== DATA FOR REVIEW

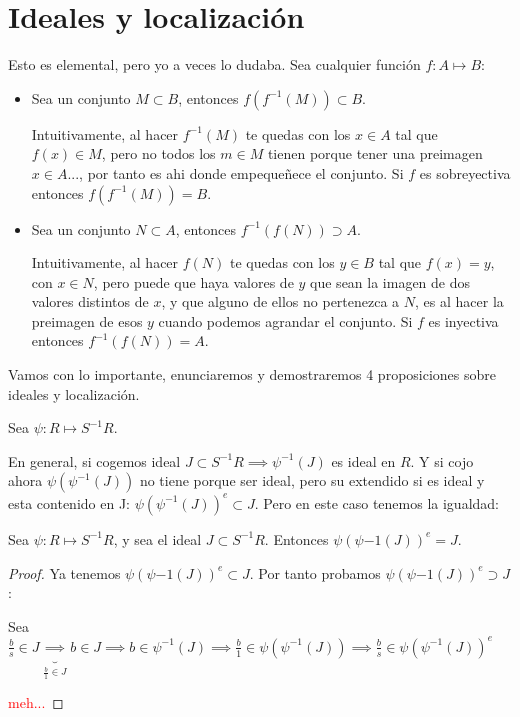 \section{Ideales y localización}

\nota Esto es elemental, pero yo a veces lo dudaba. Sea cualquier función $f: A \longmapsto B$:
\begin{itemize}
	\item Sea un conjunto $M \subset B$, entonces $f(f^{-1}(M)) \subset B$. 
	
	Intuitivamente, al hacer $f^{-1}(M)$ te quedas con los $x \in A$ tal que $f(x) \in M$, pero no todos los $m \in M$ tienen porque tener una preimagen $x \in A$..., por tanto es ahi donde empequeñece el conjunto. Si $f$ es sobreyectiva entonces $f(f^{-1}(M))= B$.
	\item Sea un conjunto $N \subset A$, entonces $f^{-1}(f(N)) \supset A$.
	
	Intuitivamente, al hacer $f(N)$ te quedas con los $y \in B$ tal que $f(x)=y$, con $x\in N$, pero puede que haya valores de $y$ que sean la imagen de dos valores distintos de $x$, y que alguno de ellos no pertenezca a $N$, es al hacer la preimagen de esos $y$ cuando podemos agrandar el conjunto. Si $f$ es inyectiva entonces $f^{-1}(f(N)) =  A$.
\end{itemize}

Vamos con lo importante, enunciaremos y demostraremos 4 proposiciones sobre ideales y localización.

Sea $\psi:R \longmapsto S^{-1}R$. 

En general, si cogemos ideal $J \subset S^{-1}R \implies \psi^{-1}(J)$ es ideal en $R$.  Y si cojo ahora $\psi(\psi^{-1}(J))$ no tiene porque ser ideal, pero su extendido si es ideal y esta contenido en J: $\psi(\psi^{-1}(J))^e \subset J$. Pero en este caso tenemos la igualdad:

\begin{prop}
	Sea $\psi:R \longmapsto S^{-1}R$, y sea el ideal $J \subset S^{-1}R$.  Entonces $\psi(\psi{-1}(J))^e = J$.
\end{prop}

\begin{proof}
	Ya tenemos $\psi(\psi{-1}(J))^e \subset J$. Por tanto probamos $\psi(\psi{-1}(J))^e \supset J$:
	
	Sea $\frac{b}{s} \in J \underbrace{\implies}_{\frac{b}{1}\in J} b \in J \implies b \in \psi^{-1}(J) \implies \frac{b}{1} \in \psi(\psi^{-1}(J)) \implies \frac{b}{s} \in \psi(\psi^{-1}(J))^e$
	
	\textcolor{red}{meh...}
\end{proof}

====
== DATA FOR REVIEW

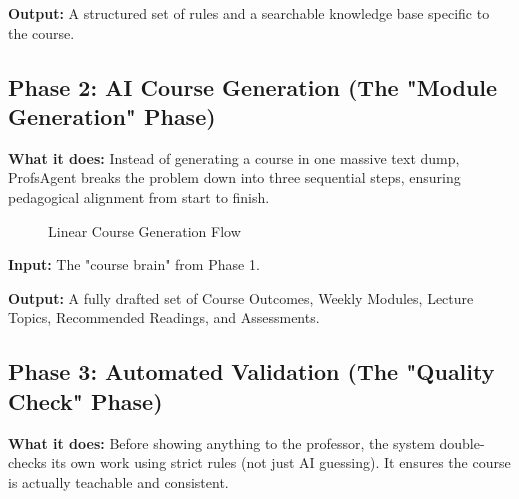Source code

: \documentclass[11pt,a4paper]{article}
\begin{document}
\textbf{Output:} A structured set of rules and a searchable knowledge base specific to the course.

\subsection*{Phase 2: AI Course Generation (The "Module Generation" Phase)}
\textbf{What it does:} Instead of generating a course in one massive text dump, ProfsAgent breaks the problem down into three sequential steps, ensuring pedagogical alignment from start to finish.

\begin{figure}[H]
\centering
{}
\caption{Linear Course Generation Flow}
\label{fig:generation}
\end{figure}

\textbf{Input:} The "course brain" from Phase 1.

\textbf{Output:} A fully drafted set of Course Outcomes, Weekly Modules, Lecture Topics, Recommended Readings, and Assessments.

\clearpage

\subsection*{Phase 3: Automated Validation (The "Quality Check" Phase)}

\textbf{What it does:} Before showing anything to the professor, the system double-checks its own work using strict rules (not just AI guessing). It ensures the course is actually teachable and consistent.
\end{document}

====
== DATA FOR REVIEW

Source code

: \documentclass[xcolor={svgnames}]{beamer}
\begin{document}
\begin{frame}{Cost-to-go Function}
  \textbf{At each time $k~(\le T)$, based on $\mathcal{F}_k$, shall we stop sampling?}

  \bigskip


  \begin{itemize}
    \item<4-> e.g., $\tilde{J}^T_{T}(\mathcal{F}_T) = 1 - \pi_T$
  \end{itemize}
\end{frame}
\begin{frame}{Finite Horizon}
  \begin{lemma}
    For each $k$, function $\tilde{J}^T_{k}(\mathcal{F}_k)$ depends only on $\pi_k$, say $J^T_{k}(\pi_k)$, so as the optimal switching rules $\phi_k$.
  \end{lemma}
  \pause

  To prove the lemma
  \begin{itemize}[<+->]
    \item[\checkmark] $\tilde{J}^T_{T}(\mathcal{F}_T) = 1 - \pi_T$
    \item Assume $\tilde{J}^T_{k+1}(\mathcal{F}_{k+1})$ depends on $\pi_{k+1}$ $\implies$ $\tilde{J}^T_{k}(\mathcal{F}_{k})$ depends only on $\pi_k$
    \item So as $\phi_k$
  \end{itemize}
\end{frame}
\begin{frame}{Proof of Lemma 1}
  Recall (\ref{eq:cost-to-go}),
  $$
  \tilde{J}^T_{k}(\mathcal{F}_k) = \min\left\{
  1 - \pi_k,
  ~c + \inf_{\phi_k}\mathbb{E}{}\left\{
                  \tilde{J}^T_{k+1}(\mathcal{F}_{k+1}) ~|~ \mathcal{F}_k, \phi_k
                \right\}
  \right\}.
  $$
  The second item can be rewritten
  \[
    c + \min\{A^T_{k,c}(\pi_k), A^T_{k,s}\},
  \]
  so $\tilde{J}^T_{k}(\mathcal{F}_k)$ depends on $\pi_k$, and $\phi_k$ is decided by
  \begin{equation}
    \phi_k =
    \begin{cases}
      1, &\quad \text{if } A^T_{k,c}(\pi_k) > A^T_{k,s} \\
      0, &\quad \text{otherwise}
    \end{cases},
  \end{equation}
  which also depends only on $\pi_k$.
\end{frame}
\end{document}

====

- _REQUIRED ACTION_:
Each line of the data that contains "does" belongs in the answer.

- _ANSWER TO THE EXERCISE_:
\textbf{What it does:} Instead of generating a course in one massive text dump, ProfsAgent breaks the problem down into three sequential steps, ensuring pedagogical alignment from start to finish.
\textbf{What it does:} Before showing anything to the professor, the system double-checks its own work using strict rules (not just AI guessing). It ensures the course is actually teachable and consistent.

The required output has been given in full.